Palmer Biff F, Henrich William L
Department of Internal Medicine, Division of Nephrology, University of Texas Southwestern Medical Center, 5323 Harry Hines Boulevard, Dallas, TX 75390, USA.
J Am Soc Nephrol. 2008 Jan;19(1):8-11. doi: 10.1681/ASN.2007091006.

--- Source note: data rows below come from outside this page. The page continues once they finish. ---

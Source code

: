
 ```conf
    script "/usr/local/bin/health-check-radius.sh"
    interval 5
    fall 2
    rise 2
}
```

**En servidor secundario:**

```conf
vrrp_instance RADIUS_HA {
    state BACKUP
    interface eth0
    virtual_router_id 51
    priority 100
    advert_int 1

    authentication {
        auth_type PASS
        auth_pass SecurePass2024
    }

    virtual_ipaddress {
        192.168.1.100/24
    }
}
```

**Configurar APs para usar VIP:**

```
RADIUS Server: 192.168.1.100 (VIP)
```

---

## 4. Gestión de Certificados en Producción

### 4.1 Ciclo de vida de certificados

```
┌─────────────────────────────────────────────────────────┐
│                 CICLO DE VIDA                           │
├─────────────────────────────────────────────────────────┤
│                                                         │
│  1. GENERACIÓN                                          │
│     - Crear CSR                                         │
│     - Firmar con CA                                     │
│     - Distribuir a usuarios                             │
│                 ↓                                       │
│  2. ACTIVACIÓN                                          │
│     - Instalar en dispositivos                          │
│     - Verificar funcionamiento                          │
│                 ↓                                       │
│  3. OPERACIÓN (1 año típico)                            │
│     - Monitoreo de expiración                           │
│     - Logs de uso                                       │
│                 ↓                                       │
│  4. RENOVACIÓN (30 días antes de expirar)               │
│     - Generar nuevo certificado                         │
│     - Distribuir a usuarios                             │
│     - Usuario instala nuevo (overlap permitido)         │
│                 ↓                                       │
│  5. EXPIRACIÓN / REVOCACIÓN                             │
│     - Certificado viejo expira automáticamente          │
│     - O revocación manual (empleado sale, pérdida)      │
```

Intradialytic hypotension continues to play a significant role in the morbidity and in some cases the mortality associated with maintenance hemodialysis. Greater precision in the determination of dry weight using bioimpedance technology and biofeedback systems designed to prevent rapid fluctuations in blood volume have recently been shown to decrease the frequency of this complication. Pharmacologic strategies designed to maintain peripheral vascular resistance in patients with insufficient release of endogenous vasoconstrictors continue to be explored. The sudden development of intradialytic hypotension may respond to specific antagonists to hypotensive mediators.
透析期间低血压在维持性血液透析相关的发病率以及某些情况下的死亡率中仍起着重要作用。最近研究表明,使用生物阻抗技术更精确地测定干体重以及采用旨在防止血容量快速波动的生物反馈系统,可降低这种并发症的发生频率。对于内源性血管收缩剂释放不足的患者,旨在维持外周血管阻力的药物策略仍在探索中。透析期间低血压的突然发生可能对降压介质的特异性拮抗剂有反应。